Apparently he is still a neighbor. Two blocks from my home at the end of the cemetery is an area where above ground crypts reside. They overlook Riverside Drive from a pristine wall of interred slots. And there, just as you round the corner onto the spacious roadway is Mr. Ellison himself, now joined by his beloved wife Fanny in eternal rest. I've passed this everyday. Now I stop and provide a slight bow in reverence to this remarkable author just as I scoot home from work or attempt to run along the curved road along the river.

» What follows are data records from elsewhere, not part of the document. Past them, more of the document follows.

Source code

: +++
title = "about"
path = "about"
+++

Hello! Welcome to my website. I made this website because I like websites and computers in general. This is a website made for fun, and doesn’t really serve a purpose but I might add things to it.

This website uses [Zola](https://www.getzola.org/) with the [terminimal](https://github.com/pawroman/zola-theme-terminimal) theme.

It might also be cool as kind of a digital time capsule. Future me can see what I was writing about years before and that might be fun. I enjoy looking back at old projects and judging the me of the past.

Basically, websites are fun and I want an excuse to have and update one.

In the novel that made this man famous was the epilogue: "America is woven of many strands; I would recognize them and let it so remain. It's 'winner take nothing' that is the great truth of our country or of any country. Life is to be lived, not controlled; and humanity is won by continuing to play in face of certain defeat. Our fate is to become one, and yet many -- This in not prophecy, but description."
A truly remarkable voice.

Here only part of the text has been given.